Lo primero, felicitarle por los 100 años de su marca Gvtarra. ¿Cómo han celebrado este importante aniversario?

-En primer lugar, permítame que le diga que el aniversario de Gvtarra es un acontecimiento que nos llena de orgullo. No son muchas las empresas que cuentan entre sus activos con una marca centenaria. El éxito de Gvtarra es el mejor ejemplo de cómo la calidad es sin duda uno de los valores más seguros en el sector alimentario. Contestando a su pregunta, debo decirle que los actos relacionados con el centenario empezaron el pasado 1 de septiembre con una novedosa promoción en la que se participaba a través de mensajes SMS y de la página web ‘gutarracumple100.com’, creada especialmente para el juego. Durante 100 días repartimos 100 euros diarios entre los concursantes, y el 21 de diciembre sorteamos 6.000 euros entre todos los que participaron.

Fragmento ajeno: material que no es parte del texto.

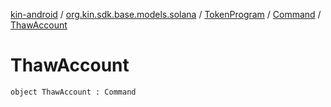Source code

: [kin-android](../../../index.md) / [org.kin.sdk.base.models.solana](../../index.md) / [TokenProgram](../index.md) / [Command](index.md) / [ThawAccount](./-thaw-account.md)

# ThawAccount

`object ThawAccount : Command`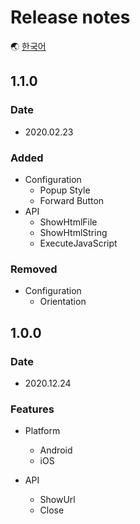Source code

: # Release notes

🌏 [한국어](ReleaseNotes.md)

## 1.1.0

### Date

* 2020.02.23

### Added

* Configuration
    * Popup Style
    * Forward Button
* API
    * ShowHtmlFile
    * ShowHtmlString
    * ExecuteJavaScript

### Removed

* Configuration
    * Orientation

## 1.0.0

### Date

* 2020.12.24

### Features

* Platform 
    * Android
    * iOS

* API
    * ShowUrl
    * Close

El 26 de noviembre tuvo lugar la Jornada Institucional conmemorativa del centenario en la que se rindió homenaje a la familia Sánchez –fundadores de la marca–, con Javier y Luis a la cabeza; a cuatro empleados ya jubilados de Gvtarra; y a nuestros clientes y consumidores, verdaderos artífices del éxito y la longevidad de nuestras conservas. Fue un día intenso, cargado de emociones, en el que tuvimos el honor de contar con la presencia de los presidentes de Navarra y La Rioja –Miguel Sanz y Pedro Sanz, respectivamente– así como el placer de escuchar a Julia Otero en directo en las instalaciones de Gvtarra. Ese día, el programa ‘Julia en la Onda’ se emitió desde la propia fábrica de Villafranca (Navarra).

El pasado 3 de diciembre, en una Jornada Corporativa, homenajeamos a los 34 colaboradores que han estado más de 25 años en nuestras empresas. También hemos organizado una exposición itinerante en la que se cuenta la historia de la marca. Arrancó en la sala de exposiciones de la Caja de Ahorros de Navarra en Pamplona y tenemos previsto que pueda verse en Logroño, Madrid, San Sebastián, Bilbao y Zaragoza, entre otras ciudades. También, el Grupo Riberebro ha editado un libro conmemorativo sobre la historia de Gvtarra.

 ¿Cómo ha evolucionado esta marca a lo largo de los años?, ¿destacaría algún momento en especial por su relevancia?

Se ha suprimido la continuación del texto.